Instructions for the task ▸
If a line in the entries includes "node", show that line.
*** Opening of Data for processing ***
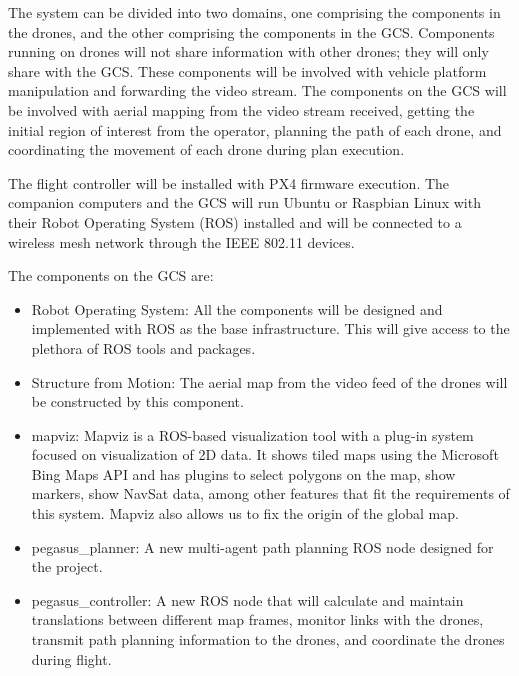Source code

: The system can be divided into two domains, one comprising the components in the drones, and the other comprising the components in the GCS. Components running on drones will not share information with other drones; they will only share with the GCS. These components will be involved with vehicle platform manipulation and forwarding the video stream. The components on the GCS will be involved with aerial mapping from the video stream received, getting the initial region of interest from the operator, planning the path of each drone, and coordinating the movement of each drone during plan execution.

The flight controller will be installed with PX4 firmware execution. The companion computers and the GCS will run Ubuntu or Raspbian Linux with their Robot Operating System (ROS) installed and will be connected to a wireless mesh network through the IEEE 802.11 devices.

The components on the GCS are:
\begin{itemize}
  \item Robot Operating System: All the components will be designed and implemented with ROS as the base infrastructure. This will give access to the plethora of ROS tools and packages.
  \item Structure from Motion: The aerial map from the video feed of the drones will be constructed by this component.
  \item mapviz: Mapviz is a ROS-based visualization tool with a plug-in system focused on visualization of 2D data. It shows tiled maps using the Microsoft Bing Maps API and has plugins to select polygons on the map, show markers, show NavSat data, among other features that fit the requirements of this system. Mapviz also allows us to fix the origin of the global map.
  \item pegasus\_planner: A new multi-agent path planning ROS node designed for the project.
  \item pegasus\_controller: A new ROS node that will calculate and maintain translations between different map frames, monitor links with the drones, transmit path planning information to the drones, and coordinate the drones during flight.
\end{itemize}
*** Close of Data for processing ***
Written solution ▸
  \item pegasus\_planner: A new multi-agent path planning ROS node designed for the project.
  \item pegasus\_controller: A new ROS node that will calculate and maintain translations between different map frames, monitor links with the drones, transmit path planning information to the drones, and coordinate the drones during flight.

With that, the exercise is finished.